Data:
<<<<
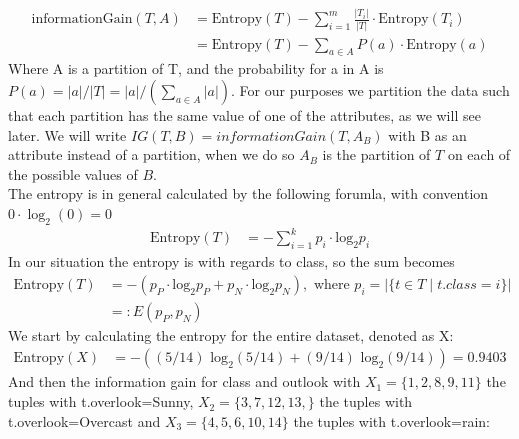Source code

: \documentclass{article}
\theoremstyle{remark}
\begin{document}
	\begin{align*}
	\text{informationGain}(T,A)&=\text{Entropy}(T)-\sum^{m}_{i=1}\frac{|T_i|}{|T|}\cdot \text{Entropy}(T_i) \\
	&=\text{Entropy}(T)-\sum_{a\in A} P(a) \cdot \text{Entropy}(a)
	\end{align*}
	Where A is a partition of T, and the probability for a in A is $P(a) = |a|/|T| = |a|/(\sum_{a\in A} |a|)$. For our purposes we partition the data such that each partition has the same value of one of the attributes, as we will see later. We will write $IG(T,B) = informationGain(T,A_B)$ with B as an attribute instead of a partition, when we do so $A_B$ is the partition of $T$ on each of the possible values of $B$. 
	\\The entropy is in general calculated by the following forumla, with convention $0\cdot \log_2(0) = 0$
	\begin{align*}
	\text{Entropy}(T)&=-\sum^{k}_{i=1}p_i \cdot \text{log}_2 p_i
	\end{align*}
	In our situation the entropy is with regards to class, so the sum becomes
	\begin{align*}
	\text{Entropy}(T)&=-(p_P\cdot\text{log}_2 p_P + p_N\cdot\text{log}_2 p_N), \text{ where } p_i = |\{t\in T \mid t.class = i\}|\\
	&=: E(p_P,p_N)
	\end{align*}
	We start by calculating the entropy for the entire dataset, denoted as X: 
	\begin{align*}
	\text{Entropy}(X)&=-( (5 / 14) \text{ log}_2( 5/14)+ (9 / 14) \text{ log}_2( 9/14))=0.9403
	\end{align*}
	And then the information gain for class and outlook with $X_1= \{1,2,8,9,11\}$ the tuples with t.overlook=Sunny, $X_2=\{3,7,12,13,\}$ the tuples with t.overlook=Overcast and $X_3=\{4,5,6,10,14\}$ the tuples with t.overlook=rain: 
\end{document}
>>>>
The entries are to be written out in full and exactly, apart from the pictures.

Source code

: \documentclass{article}
\theoremstyle{remark}
\begin{document}
	\begin{align*}
	\text{informationGain}(T,A)&=\text{Entropy}(T)-\sum^{m}_{i=1}\frac{|T_i|}{|T|}\cdot \text{Entropy}(T_i) \\
	&=\text{Entropy}(T)-\sum_{a\in A} P(a) \cdot \text{Entropy}(a)
	\end{align*}
	Where A is a partition of T, and the probability for a in A is $P(a) = |a|/|T| = |a|/(\sum_{a\in A} |a|)$. For our purposes we partition the data such that each partition has the same value of one of the attributes, as we will see later. We will write $IG(T,B) = informationGain(T,A_B)$ with B as an attribute instead of a partition, when we do so $A_B$ is the partition of $T$ on each of the possible values of $B$. 
	\\The entropy is in general calculated by the following forumla, with convention $0\cdot \log_2(0) = 0$
	\begin{align*}
	\text{Entropy}(T)&=-\sum^{k}_{i=1}p_i \cdot \text{log}_2 p_i
	\end{align*}
	In our situation the entropy is with regards to class, so the sum becomes
	\begin{align*}
	\text{Entropy}(T)&=-(p_P\cdot\text{log}_2 p_P + p_N\cdot\text{log}_2 p_N), \text{ where } p_i = |\{t\in T \mid t.class = i\}|\\
	&=: E(p_P,p_N)
	\end{align*}
	We start by calculating the entropy for the entire dataset, denoted as X: 
	\begin{align*}
	\text{Entropy}(X)&=-( (5 / 14) \text{ log}_2( 5/14)+ (9 / 14) \text{ log}_2( 9/14))=0.9403
	\end{align*}
	And then the information gain for class and outlook with $X_1= \{1,2,8,9,11\}$ the tuples with t.overlook=Sunny, $X_2=\{3,7,12,13,\}$ the tuples with t.overlook=Overcast and $X_3=\{4,5,6,10,14\}$ the tuples with t.overlook=rain: 
\end{document}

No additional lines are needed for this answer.